Improved PFM is not a universal cure-all to government challenges. The PFM toolkit consists of process improvements enabled by digital technology. FreeBalance’s work in PFM reform around the world over the last four decades has shown that PFM’s contribution towards government goals is as follows:
- Enabling: Specific public finance goals are achieved, such as reduced debt and improved fiscal space
- Supporting: Achievement of government outcome goals is supported by public finance such as improved social and infrastructure public investment quality
- Cross-cutting: Public finance provides underlying improvements to achieve goals such as improved spending efficiency and procurement value-for-money
- Limited: Public finance improvements have limited contribution such as enhanced public security and defence that could be associated with spending effectiveness
PFM and Risk Horizons
Modern finance ministries view risks across resilience horizons:
- Horizon 1: short-term fiscal management for stabilization and social protection
- Horizon 2: medium-term reforms focused on high risks based on the country context
- Horizon 3: longer-term resilience
These horizons can overlap based on country conditions. The move to the next horizon for some risk domains may be more rapid than others and some governments may be able to skip horizons based on current resilience.
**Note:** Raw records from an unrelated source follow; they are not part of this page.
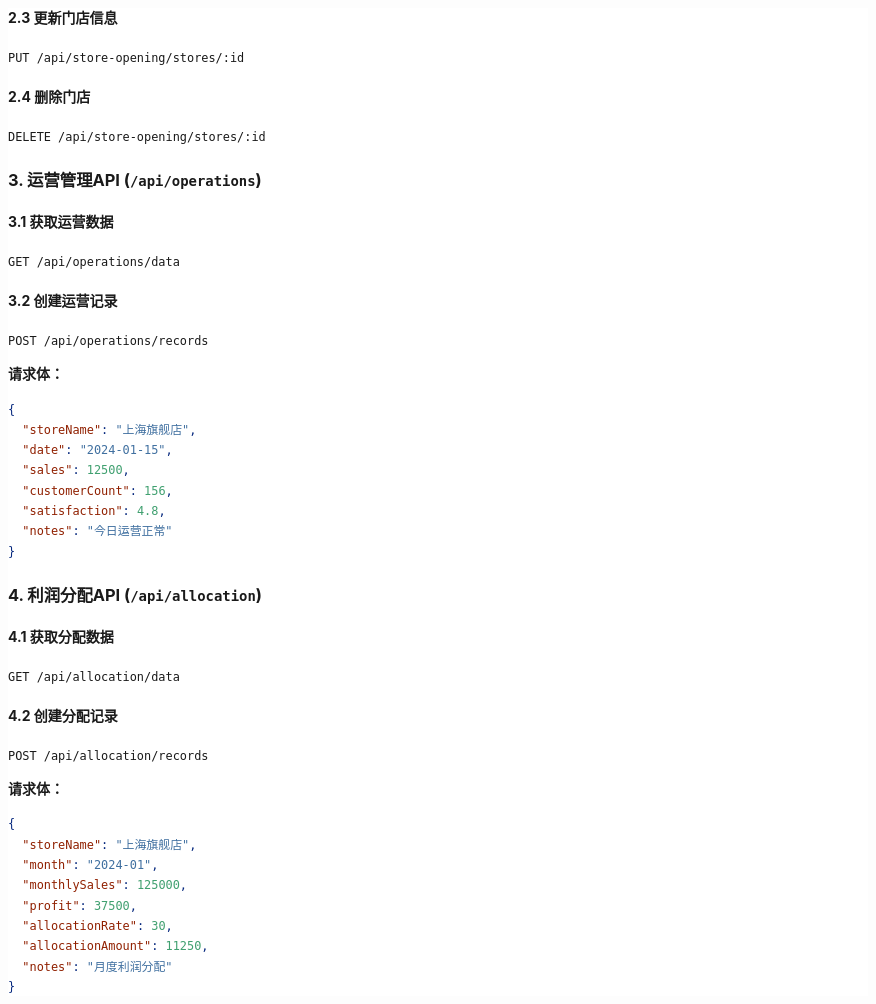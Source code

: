 #### 2.3 更新门店信息
```http
PUT /api/store-opening/stores/:id
```

#### 2.4 删除门店
```http
DELETE /api/store-opening/stores/:id
```

### 3. 运营管理API (`/api/operations`)

#### 3.1 获取运营数据
```http
GET /api/operations/data
```

#### 3.2 创建运营记录
```http
POST /api/operations/records
```

**请求体：**
```json
{
  "storeName": "上海旗舰店",
  "date": "2024-01-15",
  "sales": 12500,
  "customerCount": 156,
  "satisfaction": 4.8,
  "notes": "今日运营正常"
}
```

### 4. 利润分配API (`/api/allocation`)

#### 4.1 获取分配数据
```http
GET /api/allocation/data
```

#### 4.2 创建分配记录
```http
POST /api/allocation/records
```

**请求体：**
```json
{
  "storeName": "上海旗舰店",
  "month": "2024-01",
  "monthlySales": 125000,
  "profit": 37500,
  "allocationRate": 30,
  "allocationAmount": 11250,
  "notes": "月度利润分配"
}
```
Indeed, many governments have leveraged the FreeBalance Accountability Suite™ to support resilience, across three horizons, since the pandemic.
PFM Toolkit Enables Resilience Through:
- Medium-term multiple-year planning and budgeting
- Build risk management and standardized risk matrices into budgeting
- Policy objectives integration with budgets
- Non-spending policy through regulation changes
- Fiscal early warning through interoperability of financial management systems
- Performance integration with public investments
- Spending efficiency and effectiveness
PFM Risk Horizon Approach Address Global Risks By:
Societal risks are primarily addressed through social public investments:
- Social support (stabilization)
- Vulnerability support (reduction of vulnerability)
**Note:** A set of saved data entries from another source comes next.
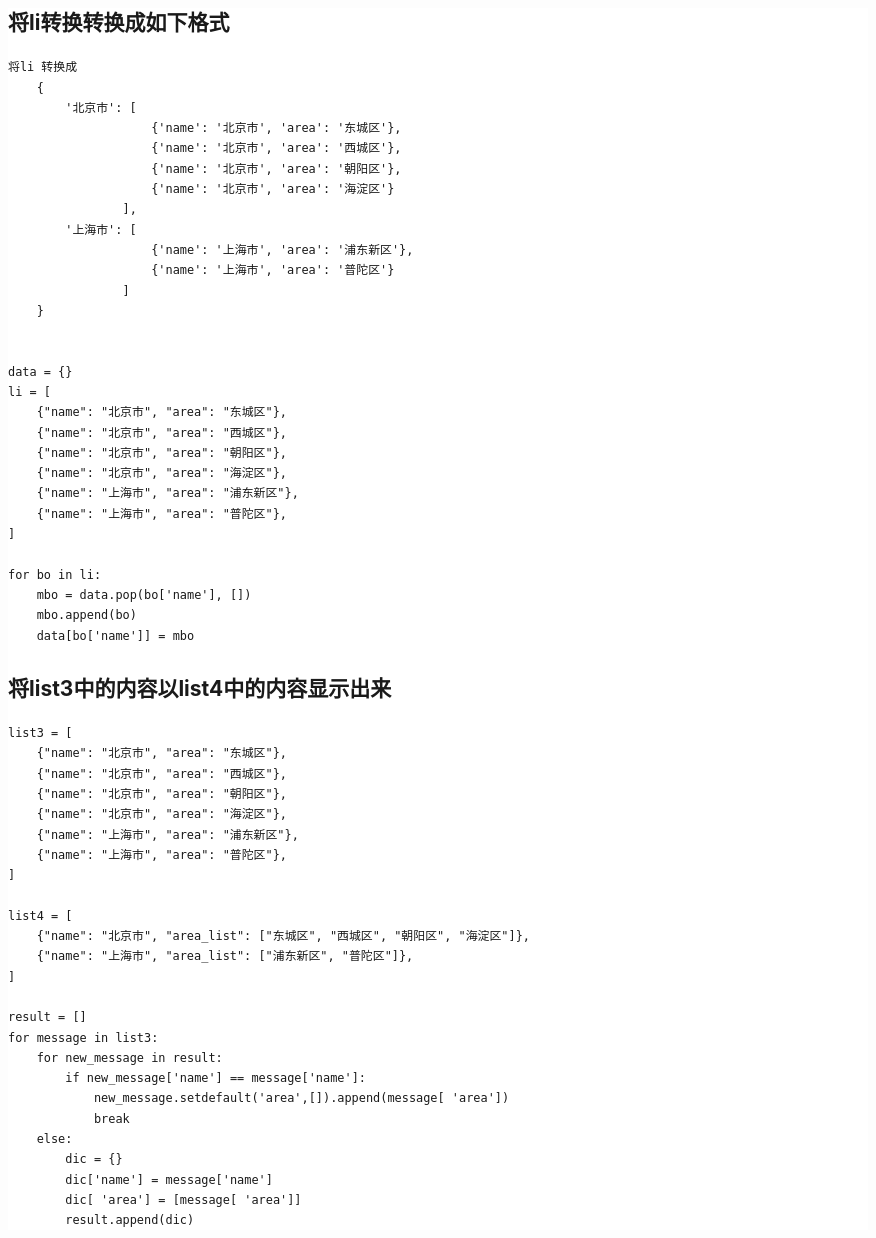 
## 将li转换转换成如下格式
    将li 转换成
        {
            '北京市': [
                        {'name': '北京市', 'area': '东城区'}, 
                        {'name': '北京市', 'area': '西城区'}, 
                        {'name': '北京市', 'area': '朝阳区'}, 
                        {'name': '北京市', 'area': '海淀区'}
                    ], 
            '上海市': [
                        {'name': '上海市', 'area': '浦东新区'}, 
                        {'name': '上海市', 'area': '普陀区'}
                    ]
        }
    
    
    data = {}
    li = [
        {"name": "北京市", "area": "东城区"},
        {"name": "北京市", "area": "西城区"},
        {"name": "北京市", "area": "朝阳区"},
        {"name": "北京市", "area": "海淀区"},
        {"name": "上海市", "area": "浦东新区"},
        {"name": "上海市", "area": "普陀区"},
    ]
    
    for bo in li:
        mbo = data.pop(bo['name'], [])
        mbo.append(bo)
        data[bo['name']] = mbo
    
    

## 将list3中的内容以list4中的内容显示出来
    list3 = [
        {"name": "北京市", "area": "东城区"},
        {"name": "北京市", "area": "西城区"},
        {"name": "北京市", "area": "朝阳区"},
        {"name": "北京市", "area": "海淀区"},
        {"name": "上海市", "area": "浦东新区"},
        {"name": "上海市", "area": "普陀区"},
    ]
    
    list4 = [
        {"name": "北京市", "area_list": ["东城区", "西城区", "朝阳区", "海淀区"]},
        {"name": "上海市", "area_list": ["浦东新区", "普陀区"]},
    ]
    
    result = []
    for message in list3:
        for new_message in result:
            if new_message['name'] == message['name']:
                new_message.setdefault('area',[]).append(message[ 'area'])
                break
        else:
            dic = {}
            dic['name'] = message['name']
            dic[ 'area'] = [message[ 'area']]
            result.append(dic)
- Equity support (gender, youth, elderly, regional, disabled groups)
Geopolitical risks are managed through PFM reform:
- Fiscal transparency (for trust and social cohesion)
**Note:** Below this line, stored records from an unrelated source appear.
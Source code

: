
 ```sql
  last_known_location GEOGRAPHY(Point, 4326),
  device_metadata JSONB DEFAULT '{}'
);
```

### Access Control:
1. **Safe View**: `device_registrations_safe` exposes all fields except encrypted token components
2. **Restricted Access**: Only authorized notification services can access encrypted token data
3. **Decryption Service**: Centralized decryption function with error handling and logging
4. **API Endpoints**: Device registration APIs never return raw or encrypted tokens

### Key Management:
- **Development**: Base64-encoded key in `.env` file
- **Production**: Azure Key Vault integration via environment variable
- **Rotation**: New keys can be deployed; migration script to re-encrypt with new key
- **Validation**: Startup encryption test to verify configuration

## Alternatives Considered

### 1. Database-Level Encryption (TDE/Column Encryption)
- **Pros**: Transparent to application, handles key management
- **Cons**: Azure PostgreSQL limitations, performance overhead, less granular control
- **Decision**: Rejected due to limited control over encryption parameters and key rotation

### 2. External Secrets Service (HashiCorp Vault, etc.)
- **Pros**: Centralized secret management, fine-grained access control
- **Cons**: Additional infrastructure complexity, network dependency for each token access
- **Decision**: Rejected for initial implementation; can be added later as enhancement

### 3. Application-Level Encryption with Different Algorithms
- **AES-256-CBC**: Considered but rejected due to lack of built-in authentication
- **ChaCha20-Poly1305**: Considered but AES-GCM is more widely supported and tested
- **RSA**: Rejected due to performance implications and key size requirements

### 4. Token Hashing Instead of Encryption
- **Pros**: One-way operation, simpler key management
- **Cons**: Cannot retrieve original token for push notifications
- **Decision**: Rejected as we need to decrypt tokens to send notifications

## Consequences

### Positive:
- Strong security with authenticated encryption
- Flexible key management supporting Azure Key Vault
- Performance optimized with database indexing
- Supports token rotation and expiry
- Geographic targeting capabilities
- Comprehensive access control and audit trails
- Reform lessons (many from the pandemic)
- Reform modernization (decentralization, accrual accounting, program budgeting)
Technological risks are mitigated through government digital transformation:
- Digital services (government, business, and citizen convenience and efficiency)
- Digital infrastructure (public investment)
- Digital equity (overcome the digital divide)
Public Investment can address Economic Risks through:
- Economic stabilization (business and employment support)
- Infrastructure (building and maintaining)
- Innovation (infrastructure coordination)
And Environmental Risks can be addressed by public infrastructure investments that are integrated with regulatory changes:
- Green energy (reduce fossil fuel dependency)
- Adaptation (infrastructure resilient to climate disasters)
- Mitigation (reduction in contribution to climate change)
For the last four decades, FreeBalance has helped governments around the world implement PFM reform to support their goals. While improved Public Financial Management does not offer a universal solution for all government challenges, it is critical nonetheless. The PFM toolkit offers governments the opportunity to manage global risks and build country resilience.